Contenzioso

«Intermittente» a rischio se conta solo l'età anagrafica

di Donato Apollonio

È discriminatoria la disparità di trattamento dei lavoratori basata solo sul requisito dell'età se non è ragionevolmente giustificata da un legittimo obiettivo di favorire il loro inserimento nel mercato del lavoro. Sono queste le conclusioni cui è giunta la Corte d'appello di Milano (sentenza n. 406 depositata lo scorso 3 luglio 2014), che ha così riformato la precedente decisione del Tribunale.

Questi, in sintesi, i fatti di causa. Un lavoratore di età inferiore a 24 anni era stato assunto con contratto a chiamata a tempo determinato, successivamente convertito a tempo indeterminato, sulla sola base del requisito anagrafico e dunque così come formalmente consentito dalla legge Biagi (articoli 33 e seguenti del Dlgs 276/03).

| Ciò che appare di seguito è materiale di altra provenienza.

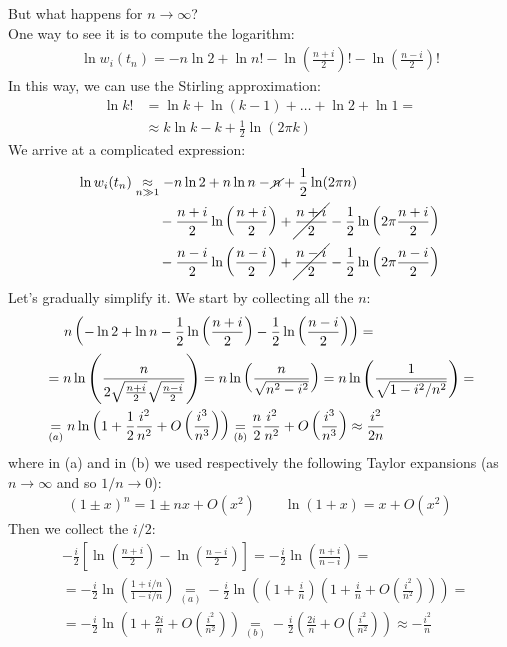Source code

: \documentclass[../template.tex]{subfiles}
\begin{document}
But what happens for $n\to \infty$?\\
One way to see it is to compute the logarithm:
\begin{align*}
    \ln w_i(t_n) = -n \ln 2 + \ln n! - \ln \left(\frac{n+i}{2}\right)! - \ln \left(\frac{n-i}{2}\right)!
\end{align*}
In this way, we can use the Stirling approximation:
\begin{align*}
    \ln k! &= \ln k + \ln(k-1) + \dots + \ln 2 + \ln 1 = \\
    &\approx k\ln k - k  + \frac{1}{2} \ln(2\pi k) 
\end{align*}
We arrive at a complicated expression:
\begin{align*}
    \ln w_i(t_n) &\underset{n \gg 1}{\approx} -n \ln 2 +n\ln n - \cancel{n} + \frac{1}{2}\ln(2\pi n) \\
    &\hphantom{abcd} - \frac{n+i}{2} \ln \left(\frac{n+i}{2} \right) + \cancel{\frac{n+i}{2}} -\frac{1}{2}\ln\left(2 \pi \frac{n+i}{2} \right)  \\
    &\hphantom{abcd} -\frac{n-i}{2} \ln\left(\frac{n-i}{2} \right) +\cancel{\frac{n-i}{2}} - \frac{1}{2}\ln\left(2 \pi \frac{n-i}{2} \right)   
\end{align*}
Let's gradually simplify it. We start by collecting all the $n$:
\begin{align} \nonumber
    &\hphantom{abc}n\left(-\ln 2 + \ln n - \frac{1}{2}\ln\left(\frac{n+i}{2} \right) -\frac{1}{2}\ln\left(\frac{n-i}{2} \right) \right) =  \\ \nonumber
    &= n \ln \left(\frac{n}{2 \sqrt{\frac{n+i}{2} }\sqrt{\frac{n-i}{2} }} \right) = n \ln \left(\frac{n}{\sqrt{n^2 - i^2}} \right) = n\ln \left(\frac{1}{\sqrt{1-i^2/n^{2}}} \right) = \\
    &\underset{(a)}{=} n \ln \left(1 + \frac{1}{2}\frac{i^2}{n^2} + O\left(\frac{i^3}{n^3} \right)  \right) \underset{(b)}{=}  \frac{n}{2} \frac{i^2}{n^2} + O\left(\frac{i^3}{n^3} \right) \approx \frac{i^2}{2n} 
    \label{eqn:piece1}
\end{align} 
where in (a) and in (b) we used respectively the following Taylor expansions (as $n \to \infty$ and so $1/n \to 0$):
\begin{align*}
    (1\pm x)^n = 1 \pm nx + O(x^2) \qquad \ln(1+x) = x + O(x^2)
\end{align*}
Then we collect the $i/2$:
\begin{align} \nonumber
    &-\frac{i}{2} \left[\ln\left(\frac{n+i}{2} \right)-\ln\left(\frac{n-i}{2} \right)\right]  = -\frac{i}{2} \ln\left(\frac{n+i}{n-i}  \right) =\\ \nonumber
    &= -\frac{i}{2}\ln\left(\frac{1 + i/n}{1 - i/n}\right) \underset{(a)}{=}  -\frac{i}{2} \ln\left(\left(1+\frac{i}{n} \right)\left(1+\frac{i}{n} + O\left(\frac{i^2}{n^2} \right)\right)\right) =\\
    &=-\frac{i}{2} \ln\left(1+\frac{2i}{n} + O\left(\frac{i^2}{n^2} \right) \right) \underset{(b)}{=} -\frac{i}{2} \left(\frac{2i}{n} + O\left(\frac{i^2}{n^2} \right) \right) \approx -\frac{i^2}{n} 
    \label{eqn:piece2}
\end{align} 
\end{document}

In particolare, la norma all'epoca in vigore (ma sul punto la vigente disciplina non ha apportato modifiche) non richiedeva che il giovane lavoratore fosse disoccupato o in cerca di prima occupazione o in mobilità o, ancora, privo di formazione professionale.

Non appena compiuti i 25 anni di età, il datore di lavoro aveva comunicato al dipendente la cessazione del rapporto, così come consentito dalla citata normativa.

Ritenendo illegittimo il licenziamento, il lavoratore lo aveva impugnato sostenendo il carattere discriminatorio della condotta aziendale, che avrebbe violato l'articolo 6 della direttiva CE 2000/78 (per il quale la disparità di trattamento collegata all'età deve essere giustificata da una finalità legittima) e l'articolo 3 del Dlgs 216/03 (attuativo della citata direttiva).

Nell'accogliere la domanda del lavoratore, la Corte d'appello ha richiamato i contenuti della direttiva europea, per la quale è essenziale distinguere tra le disparità di trattamento giustificate da obiettivi legittimi di politica occupazionale, mercato del lavoro e formazione professionale e le discriminazioni, che devono essere invece vietate.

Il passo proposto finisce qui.